Last month, Union Pacific and Norfolk Southern submitted an application to the Surface Transportation Board seeking approval to create what the companies describe as the nation’s first transcontinental railroad. Union Pacific said the filing includes extensive analysis from independent experts and outlines how a single, coast-to-coast network would provide faster service, greater reliability and a lower cost structure.

The Omaha, Nebraska-based railroad characterized the deal as an end-to-end merger with minimal operational overlap, combining its western network with Norfolk Southern’s eastern system. The railroad said concerns raised by opponents that the merger would reduce competition for shippers are misplaced, noting that more than 500 customers have submitted letters in support of the application.

The company said the merger would reduce costs by limiting interchanges between railroads and enabling more efficient routing. Union Pacific cited a study by industry consulting firm Oliver Wyman that found interline merchandise traffic moving 1,000 to 1,500 miles costs, on average, 35% more than comparable single-line service.

Union Pacific also said the combined network would improve service reliability.
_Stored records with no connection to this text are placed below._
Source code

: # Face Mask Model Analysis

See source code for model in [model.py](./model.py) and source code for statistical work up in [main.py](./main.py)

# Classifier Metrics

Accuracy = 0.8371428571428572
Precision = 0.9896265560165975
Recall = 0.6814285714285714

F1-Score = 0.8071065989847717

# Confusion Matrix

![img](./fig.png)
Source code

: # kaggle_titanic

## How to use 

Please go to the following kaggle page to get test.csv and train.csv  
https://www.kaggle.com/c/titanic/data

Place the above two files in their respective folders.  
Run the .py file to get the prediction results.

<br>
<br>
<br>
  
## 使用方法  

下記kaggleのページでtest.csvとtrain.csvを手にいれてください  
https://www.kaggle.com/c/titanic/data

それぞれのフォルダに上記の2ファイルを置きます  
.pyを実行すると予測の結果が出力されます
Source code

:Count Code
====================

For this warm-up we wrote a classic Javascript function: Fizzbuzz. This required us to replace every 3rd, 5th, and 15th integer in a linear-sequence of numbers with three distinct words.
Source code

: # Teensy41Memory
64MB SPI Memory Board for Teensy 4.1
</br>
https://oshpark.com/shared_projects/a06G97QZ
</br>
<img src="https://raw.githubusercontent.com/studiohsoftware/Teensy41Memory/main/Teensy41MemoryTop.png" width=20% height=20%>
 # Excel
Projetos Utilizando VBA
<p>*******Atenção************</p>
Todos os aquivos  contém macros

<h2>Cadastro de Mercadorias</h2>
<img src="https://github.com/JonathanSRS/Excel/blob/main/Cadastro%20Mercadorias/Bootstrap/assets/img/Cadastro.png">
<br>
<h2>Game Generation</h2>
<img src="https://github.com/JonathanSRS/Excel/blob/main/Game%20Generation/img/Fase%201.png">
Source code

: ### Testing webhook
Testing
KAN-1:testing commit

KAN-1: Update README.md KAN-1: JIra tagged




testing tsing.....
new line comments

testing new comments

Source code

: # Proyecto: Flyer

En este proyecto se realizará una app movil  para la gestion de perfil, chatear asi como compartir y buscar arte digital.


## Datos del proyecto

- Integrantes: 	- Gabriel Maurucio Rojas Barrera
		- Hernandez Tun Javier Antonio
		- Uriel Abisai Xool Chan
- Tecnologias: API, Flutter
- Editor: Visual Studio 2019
Critics have pointed to service disruptions tied to past rail mergers. However, Union Pacific officials said those comparisons overlook technological and operational advances made in the industry over the past three decades.

According to Union Pacific, the merger application includes about 2,000 letters of support from customers, public officials, industry associations and labor unions. The railroad said the meeting with Midwest shippers provided an opportunity to address questions and counter what it described as misinformation about the proposed transaction.